オレの名前はチェ・ヨン(日本でのリングネームはRYO)だ。日本の名前は崔領(さい・りょう)。日本で生まれ、日本で育った。いわゆる在日韓国人3世、“ザイニチ”だ。韓国の慶北霊泉出身の祖父が日本の九州大分に渡り、我家の日本生活は始まった。

知っている人はわかるだろうが、オレの職業は総合格闘技家である。時々バイトで土方をしたりもするが、それはあくまでも副業であって、自分の生活で最も重要な職業は格闘家である。2006年まで韓国のスピリットMCで活動し、2007年からは日本に帰って選手生活を続けている。

何日かのあいだに、この許されたこの空間を通して、在日韓国人として自分の思いや自分の生い立ち、そして韓国と日本について話してみようと思う。この文がおもしろく読める読者は奇人中の奇人だろう。

オレは1978年、日本の大阪で生まれた。下には弟と妹が一人ずついる。弟はあの有名な! プロレスラーの崔領二だ。もちろん知らない人も多いだろうが、日本では少し有名な人物だ。

日本に住む同胞は、大きく民団(在日本大韓民国民団)系列と朝鮮総連(在日本朝鮮人総連合会)系列に分かれている。もちろんこの区分に大きな意味があるのではない。皆さんがよく知っている在日同胞の格闘家、朴光哲や金泰泳は朝鮮総連系列の学校を卒業した。

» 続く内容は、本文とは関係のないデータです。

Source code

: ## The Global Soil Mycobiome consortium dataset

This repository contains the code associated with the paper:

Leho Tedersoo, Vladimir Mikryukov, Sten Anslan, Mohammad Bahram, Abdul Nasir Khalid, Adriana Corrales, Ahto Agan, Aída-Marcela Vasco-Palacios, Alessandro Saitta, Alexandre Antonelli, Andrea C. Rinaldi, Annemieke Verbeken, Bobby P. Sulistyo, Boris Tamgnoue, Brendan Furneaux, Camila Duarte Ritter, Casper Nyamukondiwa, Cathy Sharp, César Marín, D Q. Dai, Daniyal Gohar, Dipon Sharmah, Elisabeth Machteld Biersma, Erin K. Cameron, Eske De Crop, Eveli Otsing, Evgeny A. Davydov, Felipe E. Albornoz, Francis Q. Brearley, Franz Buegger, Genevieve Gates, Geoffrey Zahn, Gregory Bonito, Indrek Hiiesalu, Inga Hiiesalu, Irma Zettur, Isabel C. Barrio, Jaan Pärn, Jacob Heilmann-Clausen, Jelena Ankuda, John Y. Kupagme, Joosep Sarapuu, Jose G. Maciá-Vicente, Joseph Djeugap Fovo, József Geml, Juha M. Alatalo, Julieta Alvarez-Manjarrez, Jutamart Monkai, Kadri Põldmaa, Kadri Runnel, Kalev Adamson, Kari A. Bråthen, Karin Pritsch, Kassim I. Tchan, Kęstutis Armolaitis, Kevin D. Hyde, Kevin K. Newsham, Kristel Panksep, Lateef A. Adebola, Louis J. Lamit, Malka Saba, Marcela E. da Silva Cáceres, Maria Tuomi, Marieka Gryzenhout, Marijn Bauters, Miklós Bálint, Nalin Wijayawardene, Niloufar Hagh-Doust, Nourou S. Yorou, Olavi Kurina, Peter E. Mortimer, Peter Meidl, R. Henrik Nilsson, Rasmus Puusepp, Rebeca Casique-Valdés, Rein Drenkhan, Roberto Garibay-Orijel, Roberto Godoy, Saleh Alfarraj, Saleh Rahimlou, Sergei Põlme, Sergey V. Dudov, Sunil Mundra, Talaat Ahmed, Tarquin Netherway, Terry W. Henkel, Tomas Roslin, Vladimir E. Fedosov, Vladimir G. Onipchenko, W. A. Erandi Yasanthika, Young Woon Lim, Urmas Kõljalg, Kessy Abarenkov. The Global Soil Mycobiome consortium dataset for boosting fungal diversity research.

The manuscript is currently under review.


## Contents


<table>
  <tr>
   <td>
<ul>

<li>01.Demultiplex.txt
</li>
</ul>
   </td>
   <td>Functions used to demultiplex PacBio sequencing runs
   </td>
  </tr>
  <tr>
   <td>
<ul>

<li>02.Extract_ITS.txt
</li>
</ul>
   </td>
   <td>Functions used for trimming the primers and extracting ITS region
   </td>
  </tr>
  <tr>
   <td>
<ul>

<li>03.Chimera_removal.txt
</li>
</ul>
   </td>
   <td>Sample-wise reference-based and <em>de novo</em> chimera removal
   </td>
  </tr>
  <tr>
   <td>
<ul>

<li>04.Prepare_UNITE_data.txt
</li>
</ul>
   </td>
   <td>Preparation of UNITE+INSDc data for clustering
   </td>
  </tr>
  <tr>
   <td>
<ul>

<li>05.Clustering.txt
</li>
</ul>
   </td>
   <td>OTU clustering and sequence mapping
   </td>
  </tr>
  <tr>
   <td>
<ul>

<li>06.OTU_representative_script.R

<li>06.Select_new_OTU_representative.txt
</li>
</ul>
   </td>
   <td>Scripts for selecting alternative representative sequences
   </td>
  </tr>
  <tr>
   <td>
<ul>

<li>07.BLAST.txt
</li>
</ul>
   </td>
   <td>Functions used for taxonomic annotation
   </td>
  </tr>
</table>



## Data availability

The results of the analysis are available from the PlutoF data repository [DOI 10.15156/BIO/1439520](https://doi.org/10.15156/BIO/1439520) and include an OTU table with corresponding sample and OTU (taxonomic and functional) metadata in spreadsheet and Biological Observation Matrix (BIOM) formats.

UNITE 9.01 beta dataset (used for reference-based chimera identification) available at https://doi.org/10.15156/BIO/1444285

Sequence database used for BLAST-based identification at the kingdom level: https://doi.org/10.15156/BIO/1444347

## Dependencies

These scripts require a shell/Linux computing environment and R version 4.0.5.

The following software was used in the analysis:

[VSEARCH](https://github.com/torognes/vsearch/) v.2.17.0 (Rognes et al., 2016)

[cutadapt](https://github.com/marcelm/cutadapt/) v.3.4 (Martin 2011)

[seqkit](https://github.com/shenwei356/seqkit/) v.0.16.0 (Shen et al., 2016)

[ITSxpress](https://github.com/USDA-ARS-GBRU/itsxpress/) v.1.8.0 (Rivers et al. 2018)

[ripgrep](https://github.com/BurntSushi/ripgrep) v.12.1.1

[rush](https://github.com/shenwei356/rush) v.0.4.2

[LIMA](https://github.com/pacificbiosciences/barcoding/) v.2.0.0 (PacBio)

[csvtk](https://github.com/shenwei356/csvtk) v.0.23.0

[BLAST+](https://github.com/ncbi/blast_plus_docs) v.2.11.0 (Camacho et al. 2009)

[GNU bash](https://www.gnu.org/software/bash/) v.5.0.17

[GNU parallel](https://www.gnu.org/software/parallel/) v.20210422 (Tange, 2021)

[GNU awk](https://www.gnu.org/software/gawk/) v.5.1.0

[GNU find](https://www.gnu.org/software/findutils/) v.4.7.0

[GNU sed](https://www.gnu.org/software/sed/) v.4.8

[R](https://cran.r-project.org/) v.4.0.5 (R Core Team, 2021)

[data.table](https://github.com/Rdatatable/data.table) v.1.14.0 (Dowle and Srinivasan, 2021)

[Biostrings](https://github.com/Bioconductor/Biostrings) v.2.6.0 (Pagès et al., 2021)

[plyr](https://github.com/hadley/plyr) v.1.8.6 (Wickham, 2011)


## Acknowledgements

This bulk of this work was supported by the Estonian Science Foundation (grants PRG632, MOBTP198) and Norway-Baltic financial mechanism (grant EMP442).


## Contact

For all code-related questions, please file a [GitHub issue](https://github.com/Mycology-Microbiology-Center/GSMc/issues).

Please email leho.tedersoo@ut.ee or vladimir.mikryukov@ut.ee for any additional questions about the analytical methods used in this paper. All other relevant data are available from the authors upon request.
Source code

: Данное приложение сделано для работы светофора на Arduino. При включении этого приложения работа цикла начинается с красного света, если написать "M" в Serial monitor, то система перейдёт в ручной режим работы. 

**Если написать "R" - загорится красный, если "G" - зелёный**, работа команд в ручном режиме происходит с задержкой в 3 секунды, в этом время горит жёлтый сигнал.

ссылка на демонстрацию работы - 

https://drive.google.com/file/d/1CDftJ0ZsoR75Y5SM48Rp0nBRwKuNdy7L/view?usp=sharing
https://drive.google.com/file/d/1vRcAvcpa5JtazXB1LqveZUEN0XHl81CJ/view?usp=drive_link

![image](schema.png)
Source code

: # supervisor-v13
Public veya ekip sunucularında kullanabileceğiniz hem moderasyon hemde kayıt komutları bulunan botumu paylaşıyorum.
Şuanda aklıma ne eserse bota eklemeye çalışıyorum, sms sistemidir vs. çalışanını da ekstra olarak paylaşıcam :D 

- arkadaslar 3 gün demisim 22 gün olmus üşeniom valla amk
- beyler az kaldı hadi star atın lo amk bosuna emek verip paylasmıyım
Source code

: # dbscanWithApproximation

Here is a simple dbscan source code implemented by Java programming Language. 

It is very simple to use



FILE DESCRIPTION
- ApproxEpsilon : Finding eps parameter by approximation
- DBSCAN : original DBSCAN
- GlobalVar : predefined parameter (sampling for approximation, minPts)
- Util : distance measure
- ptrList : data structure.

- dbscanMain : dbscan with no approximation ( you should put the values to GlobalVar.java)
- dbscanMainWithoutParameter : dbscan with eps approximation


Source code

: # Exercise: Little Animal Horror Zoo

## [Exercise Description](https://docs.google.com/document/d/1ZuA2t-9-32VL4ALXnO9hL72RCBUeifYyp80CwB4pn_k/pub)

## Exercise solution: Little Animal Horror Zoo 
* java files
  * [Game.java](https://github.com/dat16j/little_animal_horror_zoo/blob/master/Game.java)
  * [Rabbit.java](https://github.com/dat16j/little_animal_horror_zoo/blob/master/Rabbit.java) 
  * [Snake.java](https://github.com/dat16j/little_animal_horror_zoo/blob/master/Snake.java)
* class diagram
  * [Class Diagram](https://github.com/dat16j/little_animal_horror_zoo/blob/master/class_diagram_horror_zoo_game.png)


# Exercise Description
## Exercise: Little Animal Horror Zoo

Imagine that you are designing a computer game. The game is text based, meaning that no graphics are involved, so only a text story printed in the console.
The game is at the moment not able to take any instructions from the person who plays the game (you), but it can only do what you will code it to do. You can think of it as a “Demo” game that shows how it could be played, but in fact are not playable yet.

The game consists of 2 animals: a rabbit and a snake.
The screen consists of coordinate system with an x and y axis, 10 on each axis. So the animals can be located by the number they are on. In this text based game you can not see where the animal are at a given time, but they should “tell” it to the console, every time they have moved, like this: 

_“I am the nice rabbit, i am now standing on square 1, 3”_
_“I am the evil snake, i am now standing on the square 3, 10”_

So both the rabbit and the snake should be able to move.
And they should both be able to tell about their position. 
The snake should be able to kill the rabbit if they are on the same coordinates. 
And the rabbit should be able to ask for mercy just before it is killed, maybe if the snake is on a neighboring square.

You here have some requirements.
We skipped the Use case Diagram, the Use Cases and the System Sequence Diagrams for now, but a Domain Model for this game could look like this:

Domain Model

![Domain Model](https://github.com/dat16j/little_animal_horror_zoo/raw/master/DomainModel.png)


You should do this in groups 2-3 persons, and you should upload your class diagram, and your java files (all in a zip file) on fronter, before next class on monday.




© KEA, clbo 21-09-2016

だが、オレは日本の学校で日本の教育を受けて育った。100%純粋なオリジナルの韓国の血が流れるオレが、日本の学校で日本式の教育を受けて育った理由は「祖国を捨てて日本人になるため」ではなく、単に「学校が家から近いから」だった。

オレが通っていた学校には一学年に在日同胞が二、三人はいた。もちろん多くの日本人の中にあって自分が在日であることを隠したがる場合もあるが、韓国名を日本式に変えて生活をしても、その臭いはどこかに出る。金本、国本、金山といった姓はほとんど在日同胞のそれだった。

オレの場合「高山領」という日本名を使っていた。だが、ある時から“崔領”という名前に変えた。崔領はオレの韓国名、チェ・ヨンをそのまま日本語で読んだものだ。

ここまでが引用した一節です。